> Task
Nothing after the line with "## [คณะกรรมการของ Intel" belongs in the copy; extract the lines below from the top through that line, pictures left out.

> Saved data entries
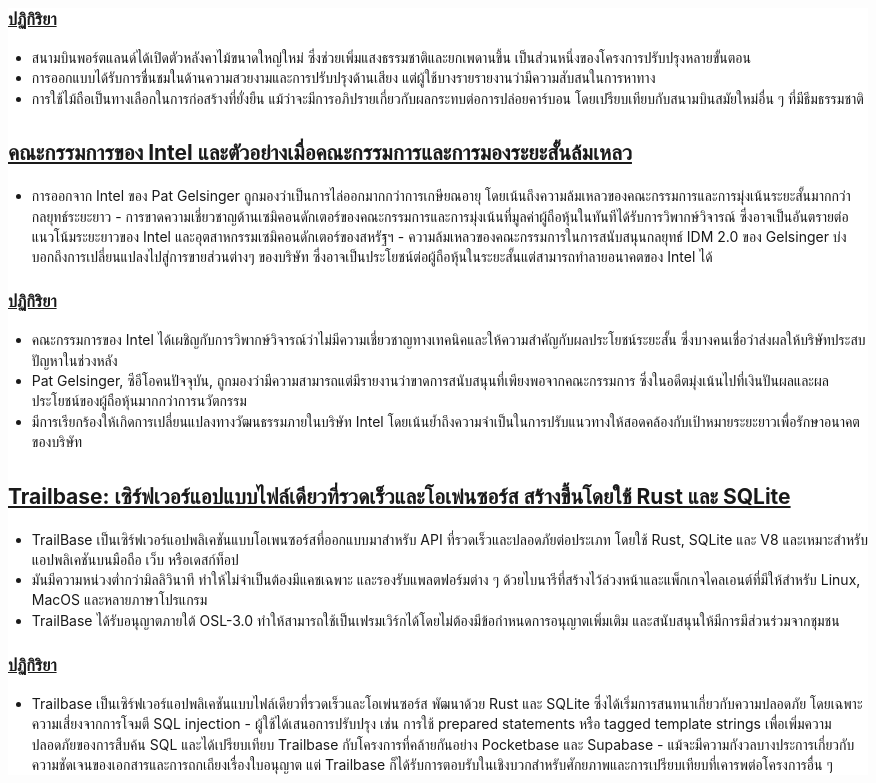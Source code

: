 ### [ปฏิกิริยา](https://news.ycombinator.com/item?id=42334323)

- สนามบินพอร์ตแลนด์ได้เปิดตัวหลังคาไม้ขนาดใหญ่ใหม่ ซึ่งช่วยเพิ่มแสงธรรมชาติและยกเพดานขึ้น เป็นส่วนหนึ่งของโครงการปรับปรุงหลายขั้นตอน
- การออกแบบได้รับการชื่นชมในด้านความสวยงามและการปรับปรุงด้านเสียง แต่ผู้ใช้บางรายรายงานว่ามีความสับสนในการหาทาง
- การใช้ไม้ถือเป็นทางเลือกในการก่อสร้างที่ยั่งยืน แม้ว่าจะมีการอภิปรายเกี่ยวกับผลกระทบต่อการปล่อยคาร์บอน โดยเปรียบเทียบกับสนามบินสมัยใหม่อื่น ๆ ที่มีธีมธรรมชาติ

## [คณะกรรมการของ Intel และตัวอย่างเมื่อคณะกรรมการและการมองระยะสั้นล้มเหลว](https://www.fabricatedknowledge.com/p/the-death-of-intel-when-boards-fail)

- การออกจาก Intel ของ Pat Gelsinger ถูกมองว่าเป็นการไล่ออกมากกว่าการเกษียณอายุ โดยเน้นถึงความล้มเหลวของคณะกรรมการและการมุ่งเน้นระยะสั้นมากกว่ากลยุทธ์ระยะยาว - การขาดความเชี่ยวชาญด้านเซมิคอนดักเตอร์ของคณะกรรมการและการมุ่งเน้นที่มูลค่าผู้ถือหุ้นในทันทีได้รับการวิพากษ์วิจารณ์ ซึ่งอาจเป็นอันตรายต่อแนวโน้มระยะยาวของ Intel และอุตสาหกรรมเซมิคอนดักเตอร์ของสหรัฐฯ - ความล้มเหลวของคณะกรรมการในการสนับสนุนกลยุทธ์ IDM 2.0 ของ Gelsinger บ่งบอกถึงการเปลี่ยนแปลงไปสู่การขายส่วนต่างๆ ของบริษัท ซึ่งอาจเป็นประโยชน์ต่อผู้ถือหุ้นในระยะสั้นแต่สามารถทำลายอนาคตของ Intel ได้

### [ปฏิกิริยา](https://news.ycombinator.com/item?id=42334697)

- คณะกรรมการของ Intel ได้เผชิญกับการวิพากษ์วิจารณ์ว่าไม่มีความเชี่ยวชาญทางเทคนิคและให้ความสำคัญกับผลประโยชน์ระยะสั้น ซึ่งบางคนเชื่อว่าส่งผลให้บริษัทประสบปัญหาในช่วงหลัง
- Pat Gelsinger, ซีอีโอคนปัจจุบัน, ถูกมองว่ามีความสามารถแต่มีรายงานว่าขาดการสนับสนุนที่เพียงพอจากคณะกรรมการ ซึ่งในอดีตมุ่งเน้นไปที่เงินปันผลและผลประโยชน์ของผู้ถือหุ้นมากกว่าการนวัตกรรม
- มีการเรียกร้องให้เกิดการเปลี่ยนแปลงทางวัฒนธรรมภายในบริษัท Intel โดยเน้นย้ำถึงความจำเป็นในการปรับแนวทางให้สอดคล้องกับเป้าหมายระยะยาวเพื่อรักษาอนาคตของบริษัท

## [Trailbase: เซิร์ฟเวอร์แอปแบบไฟล์เดียวที่รวดเร็วและโอเพ่นซอร์ส สร้างขึ้นโดยใช้ Rust และ SQLite](https://github.com/trailbaseio/trailbase)

- TrailBase เป็นเซิร์ฟเวอร์แอปพลิเคชันแบบโอเพนซอร์สที่ออกแบบมาสำหรับ API ที่รวดเร็วและปลอดภัยต่อประเภท โดยใช้ Rust, SQLite และ V8 และเหมาะสำหรับแอปพลิเคชันบนมือถือ เว็บ หรือเดสก์ท็อป
- มันมีความหน่วงต่ำกว่ามิลลิวินาที ทำให้ไม่จำเป็นต้องมีแคชเฉพาะ และรองรับแพลตฟอร์มต่าง ๆ ด้วยไบนารีที่สร้างไว้ล่วงหน้าและแพ็กเกจไคลเอนต์ที่มีให้สำหรับ Linux, MacOS และหลายภาษาโปรแกรม
- TrailBase ได้รับอนุญาตภายใต้ OSL-3.0 ทำให้สามารถใช้เป็นเฟรมเวิร์กได้โดยไม่ต้องมีข้อกำหนดการอนุญาตเพิ่มเติม และสนับสนุนให้มีการมีส่วนร่วมจากชุมชน

### [ปฏิกิริยา](https://news.ycombinator.com/item?id=42336207)

- Trailbase เป็นเซิร์ฟเวอร์แอปพลิเคชันแบบไฟล์เดียวที่รวดเร็วและโอเพ่นซอร์ส พัฒนาด้วย Rust และ SQLite ซึ่งได้เริ่มการสนทนาเกี่ยวกับความปลอดภัย โดยเฉพาะความเสี่ยงจากการโจมตี SQL injection - ผู้ใช้ได้เสนอการปรับปรุง เช่น การใช้ prepared statements หรือ tagged template strings เพื่อเพิ่มความปลอดภัยของการสืบค้น SQL และได้เปรียบเทียบ Trailbase กับโครงการที่คล้ายกันอย่าง Pocketbase และ Supabase - แม้จะมีความกังวลบางประการเกี่ยวกับความชัดเจนของเอกสารและการถกเถียงเรื่องใบอนุญาต แต่ Trailbase ก็ได้รับการตอบรับในเชิงบวกสำหรับศักยภาพและการเปรียบเทียบที่เคารพต่อโครงการอื่น ๆ
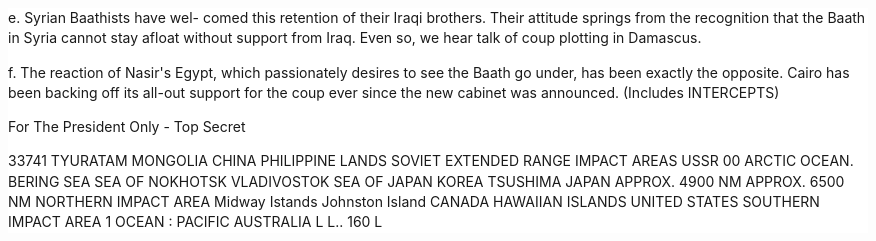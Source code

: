 e. Syrian Baathists have wel-
comed this retention of their Iraqi
brothers. Their attitude springs
from the recognition that the Baath
in Syria cannot stay afloat without
support from Iraq. Even so, we hear
talk of coup plotting in Damascus.

f. The reaction of Nasir's
Egypt, which passionately desires
to see the Baath go under, has been
exactly the opposite. Cairo has been
backing off its all-out support for
the coup ever since the new cabinet
was announced.
(Includes INTERCEPTS)

For The President Only - Top Secret

33741
TYURATAM
MONGOLIA
CHINA
PHILIPPINE
LANDS
SOVIET EXTENDED RANGE IMPACT AREAS
USSR
00
ARCTIC OCEAN.
BERING SEA
SEA OF
NOKHOTSK
VLADIVOSTOK
SEA OF
JAPAN
KOREA
TSUSHIMA
JAPAN
APPROX.
4900
NM
APPROX.
6500
NM
NORTHERN
IMPACT
AREA
Midway Istands
Johnston Island
CANADA
HAWAIIAN
ISLANDS
UNITED
STATES
SOUTHERN
IMPACT
AREA
1 OCEAN
:
PACIFIC
AUSTRALIA
L
L..
160
L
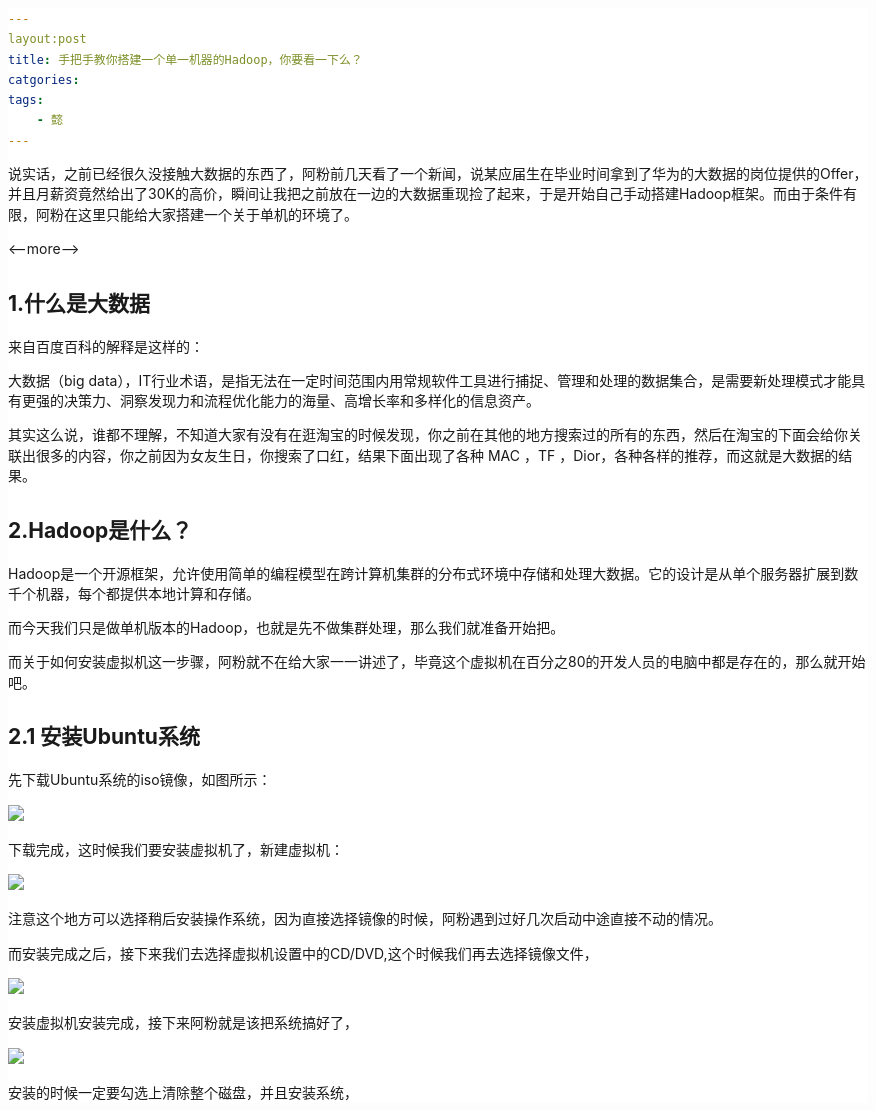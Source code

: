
 ```yaml
---
layout:post
title: 手把手教你搭建一个单一机器的Hadoop，你要看一下么？
catgories:
tags:
    - 懿
---
```


说实话，之前已经很久没接触大数据的东西了，阿粉前几天看了一个新闻，说某应届生在毕业时间拿到了华为的大数据的岗位提供的Offer，并且月薪资竟然给出了30K的高价，瞬间让我把之前放在一边的大数据重现捡了起来，于是开始自己手动搭建Hadoop框架。而由于条件有限，阿粉在这里只能给大家搭建一个关于单机的环境了。

<--more-->

## 1.什么是大数据

来自百度百科的解释是这样的：

大数据（big data），IT行业术语，是指无法在一定时间范围内用常规软件工具进行捕捉、管理和处理的数据集合，是需要新处理模式才能具有更强的决策力、洞察发现力和流程优化能力的海量、高增长率和多样化的信息资产。

其实这么说，谁都不理解，不知道大家有没有在逛淘宝的时候发现，你之前在其他的地方搜索过的所有的东西，然后在淘宝的下面会给你关联出很多的内容，你之前因为女友生日，你搜索了口红，结果下面出现了各种 MAC ，TF ，Dior，各种各样的推荐，而这就是大数据的结果。

## 2.Hadoop是什么？

Hadoop是一个开源框架，允许使用简单的编程模型在跨计算机集群的分布式环境中存储和处理大数据。它的设计是从单个服务器扩展到数千个机器，每个都提供本地计算和存储。

而今天我们只是做单机版本的Hadoop，也就是先不做集群处理，那么我们就准备开始把。

而关于如何安装虚拟机这一步骤，阿粉就不在给大家一一讲述了，毕竟这个虚拟机在百分之80的开发人员的电脑中都是存在的，那么就开始吧。

## 2.1 安装Ubuntu系统

先下载Ubuntu系统的iso镜像，如图所示：

![](http://www.justdojava.com/assets/images/2019/java/image_yi/2020/08-11/1.jpg)

下载完成，这时候我们要安装虚拟机了，新建虚拟机：

![](http://www.justdojava.com/assets/images/2019/java/image_yi/2020/08-11/2.jpg)

注意这个地方可以选择稍后安装操作系统，因为直接选择镜像的时候，阿粉遇到过好几次启动中途直接不动的情况。

而安装完成之后，接下来我们去选择虚拟机设置中的CD/DVD,这个时候我们再去选择镜像文件，

![](http://www.justdojava.com/assets/images/2019/java/image_yi/2020/08-11/3.jpg)

安装虚拟机安装完成，接下来阿粉就是该把系统搞好了，

![](http://www.justdojava.com/assets/images/2019/java/image_yi/2020/08-11/4.jpg)

安装的时候一定要勾选上清除整个磁盘，并且安装系统，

> Solution
Source code

: ### [ปฏิกิริยา](https://news.ycombinator.com/item?id=42334323)

- สนามบินพอร์ตแลนด์ได้เปิดตัวหลังคาไม้ขนาดใหญ่ใหม่ ซึ่งช่วยเพิ่มแสงธรรมชาติและยกเพดานขึ้น เป็นส่วนหนึ่งของโครงการปรับปรุงหลายขั้นตอน
- การออกแบบได้รับการชื่นชมในด้านความสวยงามและการปรับปรุงด้านเสียง แต่ผู้ใช้บางรายรายงานว่ามีความสับสนในการหาทาง
- การใช้ไม้ถือเป็นทางเลือกในการก่อสร้างที่ยั่งยืน แม้ว่าจะมีการอภิปรายเกี่ยวกับผลกระทบต่อการปล่อยคาร์บอน โดยเปรียบเทียบกับสนามบินสมัยใหม่อื่น ๆ ที่มีธีมธรรมชาติ

## [คณะกรรมการของ Intel และตัวอย่างเมื่อคณะกรรมการและการมองระยะสั้นล้มเหลว](https://www.fabricatedknowledge.com/p/the-death-of-intel-when-boards-fail)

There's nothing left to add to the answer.